Chore: Refactor the state stream interface (#4125)

erindru · web-flow · commit d1c34ce9fb80 · 2025-04-15T10:40:44.000+12:00
diff --git a/sqlmesh/core/console.py b/sqlmesh/core/console.py
@@ -1965,12 +1965,16 @@ def print_environments(self, environments_summary: t.Dict[str, int]) -> None:
         self.log_status_update(f"Number of SQLMesh environments are: {output_str}")
 
     def print_connection_config(self, config: ConnectionConfig, title: str = "Connection") -> None:
-        engine_adapter_type = config._engine_adapter
-
         tree = Tree(f"[b]{title}:[/b]")
         tree.add(f"Type: [bold cyan]{config.type_}[/bold cyan]")
         tree.add(f"Catalog: [bold cyan]{config.get_catalog()}[/bold cyan]")
-        tree.add(f"Dialect: [bold cyan]{engine_adapter_type.DIALECT}[/bold cyan]")
+
+        try:
+            engine_adapter_type = config._engine_adapter
+            tree.add(f"Dialect: [bold cyan]{engine_adapter_type.DIALECT}[/bold cyan]")

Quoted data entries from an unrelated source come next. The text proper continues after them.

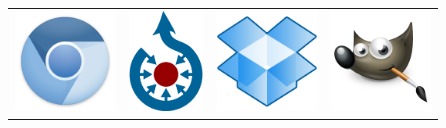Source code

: \noindent
\begin{tabular}{llll}
\href{http://www.chromium.org/Home}{\includegraphics[height=100px]{img/thanks/chromium.png}} &
\href{http://commons.wikimedia.org/}{\includegraphics[height=100px]{img/thanks/commons.png}} &
\href{https://www.dropbox.com/}{\includegraphics[height=100px]{img/thanks/dropbox.png}} & 
\href{http://www.gimp.org/}{\includegraphics[height=100px]{img/thanks/gimp.png}}\\


\end{tabular}

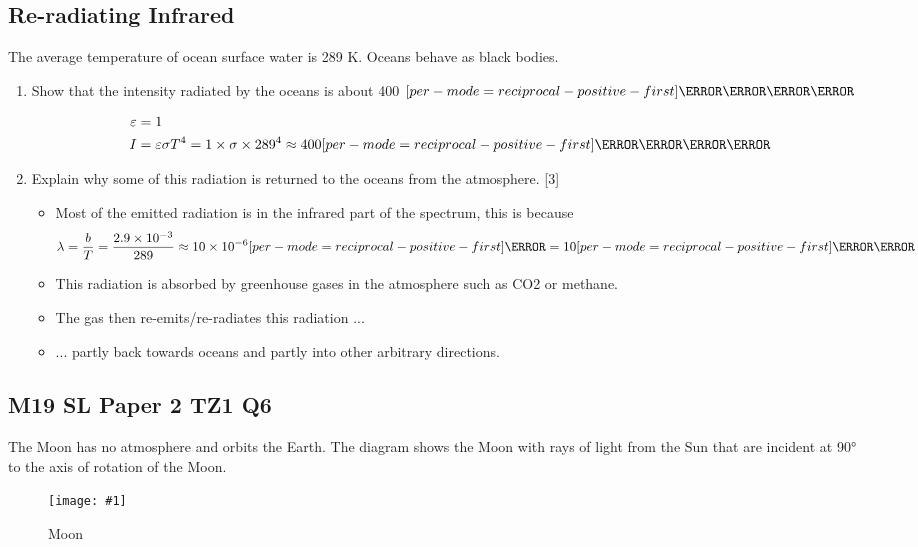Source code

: \documentclass[a4paper,12pt]{article}
\let\oldsi\si
\renewcommand{\si}[1]{\oldsi[per-mode=reciprocal-positive-first]{#1}}
\newcommand{\img}[4]{\begin{center}
  \begin{figure}[H]
    \centering
    \texttt{[image: \#1]}
    \caption{#3}
    \label{fig:#4}
  \end{figure}
\end{center}}
\begin{document}
\subsection{Re-radiating Infrared}

The average temperature of ocean surface water is 289 K. Oceans behave as black bodies.
\begin{enumerate}[label=(\alph*)]
  \item Show that the intensity radiated by the oceans is about 400 $\si{\W\per\m\squared}$

        \begin{align*}
          \varepsilon & = 1                                                                                       \\
          I           & = \varepsilon \sigma T^4 = 1 \times \sigma \times 289^4 \approx 400 \si{\W\per\m\squared}
        \end{align*}
  \item Explain why some of this radiation is returned to the oceans from the atmosphere. [3]
        \begin{itemize}
          \item Most of the emitted radiation is in the infrared part of the spectrum, this is because $$\lambda = \frac{b}{T} = \frac{2.9 \times 10^{-3}}{289} \approx 10 \times 10^{-6} \si{\m} = 10 \si{\micro\m}$$
          \item This radiation is absorbed by greenhouse gases in the atmosphere such as CO2 or methane.
          \item The gas then re-emits/re-radiates this radiation ...
          \item ... partly back towards oceans and partly into other arbitrary directions.
        \end{itemize}
\end{enumerate}

\pagebreak

\subsection{M19 SL Paper 2 TZ1 Q6}

The Moon has no atmosphere and orbits the Earth. The diagram shows the Moon with rays
of light from the Sun that are incident at 90° to the axis of rotation of the Moon.

\img{ex/1.png}{0.7}{Moon}{moon}
\end{document}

+        except NotImplementedError:
+            # not all ConnectionConfig's have an engine adapter associated. The CloudConnectionConfig has a HTTP client instead
+            pass
 
         self._print(tree)
 
diff --git a/sqlmesh/core/state_sync/common.py b/sqlmesh/core/state_sync/common.py
@@ -6,6 +6,8 @@
 import itertools
 import abc
 
+from dataclasses import dataclass
+
 from sqlmesh.core.console import Console
 from sqlmesh.core.dialect import schema_
 from sqlmesh.utils.pydantic import PydanticModel
@@ -119,23 +121,62 @@ class EnvironmentWithStatements(PydanticModel):
     statements: t.List[EnvironmentStatements] = []
 
 
+@dataclass
+class VersionsChunk:
+    versions: Versions
+
+
+class SnapshotsChunk:
+    def __init__(self, items: t.Iterator[Snapshot]):
+        self.items = items
+
+    def __iter__(self) -> t.Iterator[Snapshot]:
+        return self.items
+
+
+class EnvironmentsChunk:
+    def __init__(self, items: t.Iterator[EnvironmentWithStatements]):
+        self.items = items
+
+    def __iter__(self) -> t.Iterator[EnvironmentWithStatements]:
+        return self.items
+
+
+StateStreamContents = t.Union[VersionsChunk, SnapshotsChunk, EnvironmentsChunk]
+
+
 class StateStream(abc.ABC):
     """
     Represents a stream of state either going into the StateSync (perhaps loaded from a file)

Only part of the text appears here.